Diritti

La chiesa che sfida Amnesty

Slavoj Zizek, geniale e poliedrico filosofo e polemista di origine slovena, ha scritto un libricino titolato provocatoriamente “Contro i diritti umani”. Il messaggio va inteso come una denuncia della retorica dei diritti umani, quella che ha spinto ad esempio negli…

Slavoj Zizek, geniale e poliedrico filosofo e polemista di origine slovena, ha scritto un libricino titolato provocatoriamente “Contro i diritti umani”. Il messaggio va inteso come una denuncia della retorica dei diritti umani, quella che ha spinto ad esempio negli ultimi anni gli Stati Uniti a invadere alcuni paesi e minacciarne altri, salvo – naturalmente – inciampare in episodi come le torture di Abu Ghraib, i campi di prigionia tipo Guantanamo, i provvedimenti liberticidi contenuti nel Patriot Act e così via. E’ altresì noto che paesi come la Cina rifiutano di accettare la preminenza dei diritti umani proclamata da alcuni paesi e alcune istituzioni internazionali quando si parla di trattati commerciali, relazioni economiche, Olimpiadi e via elencando. Pechino sostiene che si tratta di posizioni che riflettono un atteggiamento colonialista sotto il profilo culturale.  In breve, attorno al tema dei diritti umani si giocano partite politiche delicate e non sempre trasparenti.
Non sorprende quindi l’attacco ad Amnesty International sferrato dal cardinale Bertone, segretario di stato del Vaticano. Amnesty, recentemente, ha incluso il diritto a scegliere l’aborto, per le donne che subiscono violenza carnale (o siano vittime d’incesto, oppure rischino la vita), fra i diritti della persona. Bertone si è scagliato contro l’associazione internazionale, già premio Nobel per la pace, sostenendo che il diritto alla vita deve sempre prevalere, anche in caso di stupro.
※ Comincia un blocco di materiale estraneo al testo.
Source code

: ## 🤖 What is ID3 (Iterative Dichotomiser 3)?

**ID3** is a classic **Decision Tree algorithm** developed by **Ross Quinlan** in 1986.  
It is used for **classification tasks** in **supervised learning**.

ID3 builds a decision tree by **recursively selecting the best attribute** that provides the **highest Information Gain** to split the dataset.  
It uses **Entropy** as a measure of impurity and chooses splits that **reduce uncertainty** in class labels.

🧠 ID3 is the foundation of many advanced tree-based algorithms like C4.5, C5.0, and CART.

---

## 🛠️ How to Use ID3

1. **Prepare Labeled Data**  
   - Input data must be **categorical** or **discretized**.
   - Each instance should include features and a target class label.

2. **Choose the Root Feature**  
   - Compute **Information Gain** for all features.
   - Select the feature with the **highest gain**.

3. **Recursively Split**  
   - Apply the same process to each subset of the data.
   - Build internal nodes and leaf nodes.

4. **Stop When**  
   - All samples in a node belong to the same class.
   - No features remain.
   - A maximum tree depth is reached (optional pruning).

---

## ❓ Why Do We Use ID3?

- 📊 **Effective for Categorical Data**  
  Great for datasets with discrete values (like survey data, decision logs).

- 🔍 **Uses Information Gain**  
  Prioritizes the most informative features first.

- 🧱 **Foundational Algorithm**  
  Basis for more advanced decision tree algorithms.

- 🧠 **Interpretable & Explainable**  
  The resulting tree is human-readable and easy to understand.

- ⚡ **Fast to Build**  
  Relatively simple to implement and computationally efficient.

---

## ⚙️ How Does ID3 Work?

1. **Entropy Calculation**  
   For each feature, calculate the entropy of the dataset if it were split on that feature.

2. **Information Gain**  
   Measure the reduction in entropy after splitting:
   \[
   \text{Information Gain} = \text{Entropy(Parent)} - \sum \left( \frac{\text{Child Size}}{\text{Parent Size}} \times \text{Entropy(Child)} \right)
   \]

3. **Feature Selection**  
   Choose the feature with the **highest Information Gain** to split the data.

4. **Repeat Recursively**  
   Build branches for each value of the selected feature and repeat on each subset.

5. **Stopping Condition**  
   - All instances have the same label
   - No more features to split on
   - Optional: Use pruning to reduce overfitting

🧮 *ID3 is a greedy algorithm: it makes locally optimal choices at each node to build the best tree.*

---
Bertone agisce su basi politiche, più che etiche, e il suo messaggio va inteso come un richiamo di tipo integralista e autoritario a quanti si richiamano, soprattutto in campo politico, al magistero della chiesa cattolica.

Bertone sa bene che le sue parole suonano crudeli alle orecchie di chi si sia anche solo avvicinato, tanto per fare un dolorosissimo esempio recente, alle vicende della Bosnia: durante le guerre che portarono alla dissoluzione della Jugoslavia, negli anni novanta, lo “stupro etnico” fu praticato su larga scala. Nessuna persona di buon senso, dotata di spirito umanitario e comprensione per il prossimo, può pensare che sia penalmente perseguibile una donna vittima di stupro che scelga di interrompere la gravidanza.

La lotta per i diritti umani, quella vera, che prescinde dalla retorica, è una battaglia dura, che cozza spesso – come si vede in questo caso – con gli interessi politici sia di potenze politico-militari sia di potenze morali, qual è la chiesa cattolica.